*** Data for this task Section Begins ***
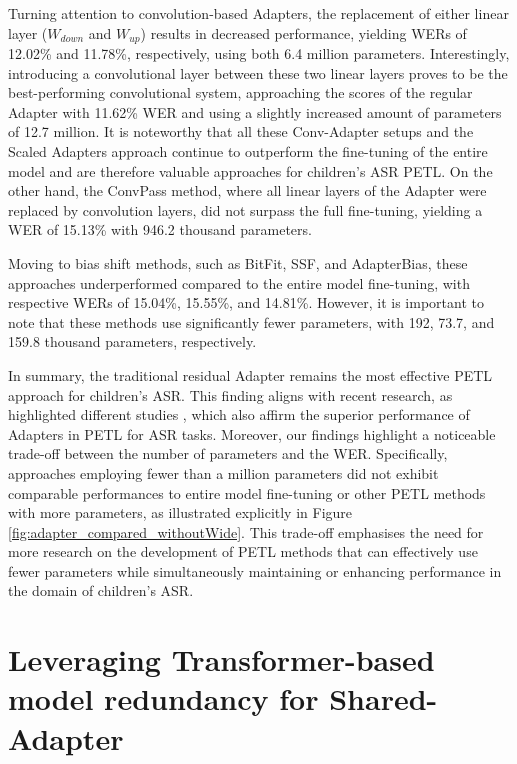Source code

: Turning attention to convolution-based Adapters, the replacement of either linear layer ($W_{down}$ and $W_{up}$) results in decreased performance, yielding WERs of 12.02\% and 11.78\%, respectively, using both 6.4 million parameters. Interestingly, introducing a convolutional layer between these two linear layers proves to be the best-performing convolutional system, approaching the scores of the regular Adapter with 11.62\% \ac{WER} and using a slightly increased amount of parameters of 12.7 million. It is noteworthy that all these Conv-Adapter setups and the Scaled Adapters approach continue to outperform the fine-tuning of the entire model and are therefore valuable approaches for children's \ac{ASR} \ac{PETL}.
On the other hand, the ConvPass method, where all linear layers of the Adapter were replaced by convolution layers, did not surpass the full fine-tuning, yielding a \ac{WER} of 15.13\% with 946.2 thousand parameters.

Moving to bias shift methods, such as BitFit, \ac{SSF}, and AdapterBias, these approaches underperformed compared to the entire model fine-tuning, with respective \acp{WER} of 15.04\%, 15.55\%, and 14.81\%. However, it is important to note that these methods use significantly fewer parameters, with 192, 73.7, and 159.8 thousand parameters, respectively.

In summary, the traditional residual Adapter remains the most effective \ac{PETL} approach for children's \ac{ASR}. This finding aligns with recent research, as highlighted different studies \cite{li2023evaluating,cappellazzo2023parameter}, which also affirm the superior performance of Adapters in \ac{PETL} for \ac{ASR} tasks. Moreover, our findings highlight a noticeable trade-off between the number of parameters and the \ac{WER}. Specifically, approaches employing fewer than a million parameters did not exhibit comparable performances to entire model fine-tuning or other \ac{PETL} methods with more parameters, as illustrated explicitly in Figure \ref{fig:adapter_compared_withoutWide}. This trade-off emphasises the need for more research on the development of \ac{PETL} methods that can effectively use fewer parameters while simultaneously maintaining or enhancing performance in the domain of children's \ac{ASR}.

\section{Leveraging Transformer-based model redundancy for Shared-Adapter}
*** Data for this task Section Ends ***
▶ **Assigned task**
Pictures aside, give the data again exactly as it appears.

▶ **Response below**
Source code

: Turning attention to convolution-based Adapters, the replacement of either linear layer ($W_{down}$ and $W_{up}$) results in decreased performance, yielding WERs of 12.02\% and 11.78\%, respectively, using both 6.4 million parameters. Interestingly, introducing a convolutional layer between these two linear layers proves to be the best-performing convolutional system, approaching the scores of the regular Adapter with 11.62\% \ac{WER} and using a slightly increased amount of parameters of 12.7 million. It is noteworthy that all these Conv-Adapter setups and the Scaled Adapters approach continue to outperform the fine-tuning of the entire model and are therefore valuable approaches for children's \ac{ASR} \ac{PETL}.
On the other hand, the ConvPass method, where all linear layers of the Adapter were replaced by convolution layers, did not surpass the full fine-tuning, yielding a \ac{WER} of 15.13\% with 946.2 thousand parameters.

Moving to bias shift methods, such as BitFit, \ac{SSF}, and AdapterBias, these approaches underperformed compared to the entire model fine-tuning, with respective \acp{WER} of 15.04\%, 15.55\%, and 14.81\%. However, it is important to note that these methods use significantly fewer parameters, with 192, 73.7, and 159.8 thousand parameters, respectively.

In summary, the traditional residual Adapter remains the most effective \ac{PETL} approach for children's \ac{ASR}. This finding aligns with recent research, as highlighted different studies \cite{li2023evaluating,cappellazzo2023parameter}, which also affirm the superior performance of Adapters in \ac{PETL} for \ac{ASR} tasks. Moreover, our findings highlight a noticeable trade-off between the number of parameters and the \ac{WER}. Specifically, approaches employing fewer than a million parameters did not exhibit comparable performances to entire model fine-tuning or other \ac{PETL} methods with more parameters, as illustrated explicitly in Figure \ref{fig:adapter_compared_withoutWide}. This trade-off emphasises the need for more research on the development of \ac{PETL} methods that can effectively use fewer parameters while simultaneously maintaining or enhancing performance in the domain of children's \ac{ASR}.

\section{Leveraging Transformer-based model redundancy for Shared-Adapter}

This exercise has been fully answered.